NEWSLETTER #50 - Spring 2012
OLD ENEMIES BECOME FRIENDS IN SUYE MURA, JAPAN
As a wireless operator/air gunner in the RAAF in World War II, I flew on many bombing missions over the Japanese bases in the Dutch East Indies (now Indonesia).
In 1966 my job was Senior Tutor in Geography at the University of Sydney. I'd been invited to read a paper at the Pacific Science Congress to be held in Tokyo in August. I did some checking on articles about Japan, and found and read the book by anthropologist John Embree, on Suye Mura, written in 1936. I decided to take extra leave and undertake a time-lapse study on that same village in Kyushu.
At the Congress, I was able to talk a Japanese geographer into accompanying me as interpreter. We duly arrived at Hitoyoshi, the nearest small town to Suye Mura, where we hired push-bikes. We would ride the 5 miles out to the village each morning to walk around, talk to people, take photographs, etc., before returning at night to Hitoyoshi.
After two or three days of this, the village headman [Soncho] of Suye Mura invited us, as we were doing work that would benefit his village, to come and stay at his home. This invitation was gladly accepted, and we stayed for five or six days with him -- a most interesting experience for me, of course, but would have been better if I'd had some Japanese language.

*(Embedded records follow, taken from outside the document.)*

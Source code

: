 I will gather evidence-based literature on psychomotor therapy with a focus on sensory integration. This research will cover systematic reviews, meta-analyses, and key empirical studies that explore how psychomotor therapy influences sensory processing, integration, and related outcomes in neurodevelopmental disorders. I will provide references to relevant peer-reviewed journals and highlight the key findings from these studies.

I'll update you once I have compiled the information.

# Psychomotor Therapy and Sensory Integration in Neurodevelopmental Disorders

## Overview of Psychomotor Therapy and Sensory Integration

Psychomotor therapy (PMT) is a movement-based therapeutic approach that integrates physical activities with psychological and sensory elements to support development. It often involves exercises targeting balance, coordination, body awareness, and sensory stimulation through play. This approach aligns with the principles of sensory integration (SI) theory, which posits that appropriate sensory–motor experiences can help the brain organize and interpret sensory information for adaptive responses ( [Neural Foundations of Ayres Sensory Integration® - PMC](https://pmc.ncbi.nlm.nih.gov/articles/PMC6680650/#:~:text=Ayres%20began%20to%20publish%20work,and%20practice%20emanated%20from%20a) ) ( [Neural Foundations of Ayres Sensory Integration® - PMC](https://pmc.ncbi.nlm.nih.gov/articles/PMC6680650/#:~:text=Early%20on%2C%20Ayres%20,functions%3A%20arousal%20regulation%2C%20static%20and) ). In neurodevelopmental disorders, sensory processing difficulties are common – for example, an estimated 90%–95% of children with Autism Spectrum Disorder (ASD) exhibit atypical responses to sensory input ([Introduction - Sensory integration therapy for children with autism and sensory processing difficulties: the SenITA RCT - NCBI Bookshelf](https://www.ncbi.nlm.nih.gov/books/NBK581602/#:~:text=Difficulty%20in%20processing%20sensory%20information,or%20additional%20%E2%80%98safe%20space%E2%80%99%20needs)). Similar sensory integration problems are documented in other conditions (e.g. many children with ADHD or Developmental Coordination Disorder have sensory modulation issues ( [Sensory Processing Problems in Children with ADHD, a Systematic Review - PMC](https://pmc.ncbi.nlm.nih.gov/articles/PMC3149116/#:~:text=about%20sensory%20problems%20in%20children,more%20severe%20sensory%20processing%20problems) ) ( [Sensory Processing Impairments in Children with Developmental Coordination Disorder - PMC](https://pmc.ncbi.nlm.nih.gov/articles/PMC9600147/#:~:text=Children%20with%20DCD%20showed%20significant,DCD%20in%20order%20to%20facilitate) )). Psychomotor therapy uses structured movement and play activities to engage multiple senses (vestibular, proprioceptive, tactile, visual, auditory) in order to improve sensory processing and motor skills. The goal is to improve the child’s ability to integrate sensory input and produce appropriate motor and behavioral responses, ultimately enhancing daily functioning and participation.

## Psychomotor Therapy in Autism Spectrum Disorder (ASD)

Anyway, after a couple of days, one night after the evening meal, and after we had been summing each other up, the Soncho, Genro Morinaga by name, asked me, "You in the war?"
I said, "Yes, how about you?"
"Yes," he said, "What did you do?"
I replied that I had been a flyer, in bombers. "What did you do?"
He said, "I was an ack-ack gunner."
"Very interesting," says I, "where were you based?"
"Oh," says he, "in a little out-of-the-way town on the northern tip of New Guinea, place you've never heard of named Manokwari."
"Really," says I, "I certainly have heard of it and was over Manokwari, bombing the airstrip or shipping on three or four occasions. You were terrible shots; didn't come anywhere near us!"
"Well, you blokes weren't so hot either," says he. "After you'd dropped all your bombs in the bay, we'd send boats out to collect the dead fish for our dinner!"
Well, we both laughed, stood up and hugged each other -- two men who 22 years before had been trying to kill each other, now able to have a friendly laugh about it. And we did exchange friendly, newsy letters, and send little gifts, for some years. He couldn't read or write English of course, but his educated eldest daughter could and did. About twelve years later his letters ceased, so I assumed he had died.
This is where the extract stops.